## YOUR TASK
Transcribe all the entries that follow, leaving nothing out.

## RECORDS SUPPLIED
::::::

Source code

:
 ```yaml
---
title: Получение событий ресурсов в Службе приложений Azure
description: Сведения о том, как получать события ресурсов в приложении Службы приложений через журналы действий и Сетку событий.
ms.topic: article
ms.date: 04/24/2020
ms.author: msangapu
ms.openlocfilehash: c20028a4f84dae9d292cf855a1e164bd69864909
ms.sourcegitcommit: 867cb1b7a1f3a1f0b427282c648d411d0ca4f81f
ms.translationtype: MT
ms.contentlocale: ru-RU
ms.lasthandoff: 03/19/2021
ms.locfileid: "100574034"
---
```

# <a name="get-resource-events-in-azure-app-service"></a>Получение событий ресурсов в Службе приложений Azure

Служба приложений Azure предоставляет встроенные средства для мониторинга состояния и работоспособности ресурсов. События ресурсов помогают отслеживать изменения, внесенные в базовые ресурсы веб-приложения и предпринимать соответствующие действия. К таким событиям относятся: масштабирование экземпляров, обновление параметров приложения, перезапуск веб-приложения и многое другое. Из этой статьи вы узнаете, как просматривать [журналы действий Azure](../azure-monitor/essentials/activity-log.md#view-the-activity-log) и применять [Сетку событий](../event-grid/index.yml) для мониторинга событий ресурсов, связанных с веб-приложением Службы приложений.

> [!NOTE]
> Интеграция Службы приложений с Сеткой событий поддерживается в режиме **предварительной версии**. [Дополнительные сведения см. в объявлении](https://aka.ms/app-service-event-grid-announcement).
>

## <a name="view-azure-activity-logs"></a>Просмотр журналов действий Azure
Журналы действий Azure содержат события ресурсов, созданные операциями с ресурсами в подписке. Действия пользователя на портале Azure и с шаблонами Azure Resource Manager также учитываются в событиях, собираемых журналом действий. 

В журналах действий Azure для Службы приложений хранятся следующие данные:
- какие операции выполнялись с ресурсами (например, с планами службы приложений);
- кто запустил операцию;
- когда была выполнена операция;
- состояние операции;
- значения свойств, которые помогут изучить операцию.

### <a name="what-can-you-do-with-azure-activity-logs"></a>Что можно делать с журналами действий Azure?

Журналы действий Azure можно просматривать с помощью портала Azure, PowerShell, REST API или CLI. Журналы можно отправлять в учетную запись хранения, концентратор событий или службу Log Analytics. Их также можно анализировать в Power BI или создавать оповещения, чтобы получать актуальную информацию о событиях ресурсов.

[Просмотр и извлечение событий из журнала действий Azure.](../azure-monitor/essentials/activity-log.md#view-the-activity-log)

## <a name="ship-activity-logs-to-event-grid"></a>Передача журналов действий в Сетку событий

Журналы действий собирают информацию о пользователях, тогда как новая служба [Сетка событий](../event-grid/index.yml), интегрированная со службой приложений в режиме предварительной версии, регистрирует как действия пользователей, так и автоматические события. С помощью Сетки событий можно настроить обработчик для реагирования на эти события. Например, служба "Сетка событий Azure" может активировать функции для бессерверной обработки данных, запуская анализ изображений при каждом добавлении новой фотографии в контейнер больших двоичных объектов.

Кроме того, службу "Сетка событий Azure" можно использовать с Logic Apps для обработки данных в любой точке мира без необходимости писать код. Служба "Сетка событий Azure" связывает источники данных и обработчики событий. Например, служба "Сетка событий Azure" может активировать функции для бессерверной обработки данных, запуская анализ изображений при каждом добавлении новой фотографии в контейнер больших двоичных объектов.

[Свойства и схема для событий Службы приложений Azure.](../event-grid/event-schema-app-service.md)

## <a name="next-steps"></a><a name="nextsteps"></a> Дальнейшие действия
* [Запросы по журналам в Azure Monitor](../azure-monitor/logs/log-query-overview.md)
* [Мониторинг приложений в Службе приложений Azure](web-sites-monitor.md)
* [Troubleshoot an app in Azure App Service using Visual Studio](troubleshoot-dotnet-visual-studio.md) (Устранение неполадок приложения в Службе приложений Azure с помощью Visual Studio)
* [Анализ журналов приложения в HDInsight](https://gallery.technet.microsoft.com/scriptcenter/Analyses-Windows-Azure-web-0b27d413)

::::::

## WRITTEN RESPONSE
Source code

:
 ```yaml
---
title: Получение событий ресурсов в Службе приложений Azure
description: Сведения о том, как получать события ресурсов в приложении Службы приложений через журналы действий и Сетку событий.
ms.topic: article
ms.date: 04/24/2020
ms.author: msangapu
ms.openlocfilehash: c20028a4f84dae9d292cf855a1e164bd69864909
ms.sourcegitcommit: 867cb1b7a1f3a1f0b427282c648d411d0ca4f81f
ms.translationtype: MT
ms.contentlocale: ru-RU
ms.lasthandoff: 03/19/2021
ms.locfileid: "100574034"
---
```

# <a name="get-resource-events-in-azure-app-service"></a>Получение событий ресурсов в Службе приложений Azure

Служба приложений Azure предоставляет встроенные средства для мониторинга состояния и работоспособности ресурсов. События ресурсов помогают отслеживать изменения, внесенные в базовые ресурсы веб-приложения и предпринимать соответствующие действия. К таким событиям относятся: масштабирование экземпляров, обновление параметров приложения, перезапуск веб-приложения и многое другое. Из этой статьи вы узнаете, как просматривать [журналы действий Azure](../azure-monitor/essentials/activity-log.md#view-the-activity-log) и применять [Сетку событий](../event-grid/index.yml) для мониторинга событий ресурсов, связанных с веб-приложением Службы приложений.

> [!NOTE]
> Интеграция Службы приложений с Сеткой событий поддерживается в режиме **предварительной версии**. [Дополнительные сведения см. в объявлении](https://aka.ms/app-service-event-grid-announcement).
>

## <a name="view-azure-activity-logs"></a>Просмотр журналов действий Azure
Журналы действий Azure содержат события ресурсов, созданные операциями с ресурсами в подписке. Действия пользователя на портале Azure и с шаблонами Azure Resource Manager также учитываются в событиях, собираемых журналом действий. 

В журналах действий Azure для Службы приложений хранятся следующие данные:
- какие операции выполнялись с ресурсами (например, с планами службы приложений);
- кто запустил операцию;
- когда была выполнена операция;
- состояние операции;
- значения свойств, которые помогут изучить операцию.

### <a name="what-can-you-do-with-azure-activity-logs"></a>Что можно делать с журналами действий Azure?

Журналы действий Azure можно просматривать с помощью портала Azure, PowerShell, REST API или CLI. Журналы можно отправлять в учетную запись хранения, концентратор событий или службу Log Analytics. Их также можно анализировать в Power BI или создавать оповещения, чтобы получать актуальную информацию о событиях ресурсов.

[Просмотр и извлечение событий из журнала действий Azure.](../azure-monitor/essentials/activity-log.md#view-the-activity-log)

## <a name="ship-activity-logs-to-event-grid"></a>Передача журналов действий в Сетку событий

Журналы действий собирают информацию о пользователях, тогда как новая служба [Сетка событий](../event-grid/index.yml), интегрированная со службой приложений в режиме предварительной версии, регистрирует как действия пользователей, так и автоматические события. С помощью Сетки событий можно настроить обработчик для реагирования на эти события. Например, служба "Сетка событий Azure" может активировать функции для бессерверной обработки данных, запуская анализ изображений при каждом добавлении новой фотографии в контейнер больших двоичных объектов.

Кроме того, службу "Сетка событий Azure" можно использовать с Logic Apps для обработки данных в любой точке мира без необходимости писать код. Служба "Сетка событий Azure" связывает источники данных и обработчики событий. Например, служба "Сетка событий Azure" может активировать функции для бессерверной обработки данных, запуская анализ изображений при каждом добавлении новой фотографии в контейнер больших двоичных объектов.

[Свойства и схема для событий Службы приложений Azure.](../event-grid/event-schema-app-service.md)

## <a name="next-steps"></a><a name="nextsteps"></a> Дальнейшие действия
* [Запросы по журналам в Azure Monitor](../azure-monitor/logs/log-query-overview.md)
* [Мониторинг приложений в Службе приложений Azure](web-sites-monitor.md)
* [Troubleshoot an app in Azure App Service using Visual Studio](troubleshoot-dotnet-visual-studio.md) (Устранение неполадок приложения в Службе приложений Azure с помощью Visual Studio)
* [Анализ журналов приложения в HDInsight](https://gallery.technet.microsoft.com/scriptcenter/Analyses-Windows-Azure-web-0b27d413)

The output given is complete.